● **EXERCISE DIRECTIONS**:
When you find the line with "thus $f$ is continuous." among the records below, reproduce it and each line after it exactly, ending with the line with "informazioni riguardo la".

● **Extracted data entries**:

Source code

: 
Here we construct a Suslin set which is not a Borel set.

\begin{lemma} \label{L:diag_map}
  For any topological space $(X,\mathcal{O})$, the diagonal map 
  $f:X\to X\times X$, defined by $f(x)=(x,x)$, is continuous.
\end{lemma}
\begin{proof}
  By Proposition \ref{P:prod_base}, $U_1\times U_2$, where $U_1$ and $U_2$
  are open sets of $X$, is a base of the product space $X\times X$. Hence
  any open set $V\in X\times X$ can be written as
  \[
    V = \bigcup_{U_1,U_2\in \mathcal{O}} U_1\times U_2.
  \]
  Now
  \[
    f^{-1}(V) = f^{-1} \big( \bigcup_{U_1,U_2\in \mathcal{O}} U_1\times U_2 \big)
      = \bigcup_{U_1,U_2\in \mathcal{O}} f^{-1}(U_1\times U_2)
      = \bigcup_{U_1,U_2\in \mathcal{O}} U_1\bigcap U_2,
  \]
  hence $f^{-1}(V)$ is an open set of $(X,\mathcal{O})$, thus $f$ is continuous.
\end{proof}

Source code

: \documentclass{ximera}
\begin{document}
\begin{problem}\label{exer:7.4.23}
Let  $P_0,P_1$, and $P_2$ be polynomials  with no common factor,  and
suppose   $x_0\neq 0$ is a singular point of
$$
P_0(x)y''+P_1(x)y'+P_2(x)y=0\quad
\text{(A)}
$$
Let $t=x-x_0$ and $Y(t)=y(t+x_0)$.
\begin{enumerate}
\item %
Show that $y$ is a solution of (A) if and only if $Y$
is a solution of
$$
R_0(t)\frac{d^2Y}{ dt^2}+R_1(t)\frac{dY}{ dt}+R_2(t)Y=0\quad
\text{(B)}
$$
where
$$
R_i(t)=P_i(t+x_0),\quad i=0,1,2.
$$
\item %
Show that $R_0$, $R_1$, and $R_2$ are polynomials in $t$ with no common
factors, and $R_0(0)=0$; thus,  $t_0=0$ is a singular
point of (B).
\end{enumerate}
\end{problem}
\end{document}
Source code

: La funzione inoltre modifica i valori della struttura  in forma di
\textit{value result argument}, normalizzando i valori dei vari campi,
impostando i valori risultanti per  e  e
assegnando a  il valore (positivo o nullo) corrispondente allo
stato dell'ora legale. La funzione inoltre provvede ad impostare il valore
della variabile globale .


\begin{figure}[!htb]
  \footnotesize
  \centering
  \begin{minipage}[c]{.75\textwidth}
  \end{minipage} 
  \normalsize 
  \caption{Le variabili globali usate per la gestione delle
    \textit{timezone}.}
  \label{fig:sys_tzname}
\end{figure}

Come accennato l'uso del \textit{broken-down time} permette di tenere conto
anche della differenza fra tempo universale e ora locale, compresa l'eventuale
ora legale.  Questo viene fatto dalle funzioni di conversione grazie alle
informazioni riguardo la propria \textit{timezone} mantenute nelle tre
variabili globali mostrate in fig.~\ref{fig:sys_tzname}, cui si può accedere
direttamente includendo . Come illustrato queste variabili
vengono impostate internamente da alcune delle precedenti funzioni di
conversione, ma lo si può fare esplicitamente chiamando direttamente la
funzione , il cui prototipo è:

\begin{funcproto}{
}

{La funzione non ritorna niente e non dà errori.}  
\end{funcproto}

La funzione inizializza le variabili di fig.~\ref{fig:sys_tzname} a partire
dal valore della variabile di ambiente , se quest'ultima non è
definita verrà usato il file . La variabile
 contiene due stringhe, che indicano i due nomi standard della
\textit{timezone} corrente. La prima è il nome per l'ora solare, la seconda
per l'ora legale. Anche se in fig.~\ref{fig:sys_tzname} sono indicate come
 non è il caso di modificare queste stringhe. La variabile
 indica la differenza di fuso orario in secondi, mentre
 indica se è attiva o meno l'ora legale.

● **EXERCISE RESPONSE**:
  hence $f^{-1}(V)$ is an open set of $(X,\mathcal{O})$, thus $f$ is continuous.
\end{proof}

Source code

: \documentclass{ximera}
\begin{document}
\begin{problem}\label{exer:7.4.23}
Let  $P_0,P_1$, and $P_2$ be polynomials  with no common factor,  and
suppose   $x_0\neq 0$ is a singular point of
$$
P_0(x)y''+P_1(x)y'+P_2(x)y=0\quad
\text{(A)}
$$
Let $t=x-x_0$ and $Y(t)=y(t+x_0)$.
\begin{enumerate}
\item %
Show that $y$ is a solution of (A) if and only if $Y$
is a solution of
$$
R_0(t)\frac{d^2Y}{ dt^2}+R_1(t)\frac{dY}{ dt}+R_2(t)Y=0\quad
\text{(B)}
$$
where
$$
R_i(t)=P_i(t+x_0),\quad i=0,1,2.
$$
\item %
Show that $R_0$, $R_1$, and $R_2$ are polynomials in $t$ with no common
factors, and $R_0(0)=0$; thus,  $t_0=0$ is a singular
point of (B).
\end{enumerate}
\end{problem}
\end{document}
Source code

: La funzione inoltre modifica i valori della struttura  in forma di
\textit{value result argument}, normalizzando i valori dei vari campi,
impostando i valori risultanti per  e  e
assegnando a  il valore (positivo o nullo) corrispondente allo
stato dell'ora legale. La funzione inoltre provvede ad impostare il valore
della variabile globale .


\begin{figure}[!htb]
  \footnotesize
  \centering
  \begin{minipage}[c]{.75\textwidth}
  \end{minipage} 
  \normalsize 
  \caption{Le variabili globali usate per la gestione delle
    \textit{timezone}.}
  \label{fig:sys_tzname}
\end{figure}

Come accennato l'uso del \textit{broken-down time} permette di tenere conto
anche della differenza fra tempo universale e ora locale, compresa l'eventuale
ora legale.  Questo viene fatto dalle funzioni di conversione grazie alle
informazioni riguardo la propria \textit{timezone} mantenute nelle tre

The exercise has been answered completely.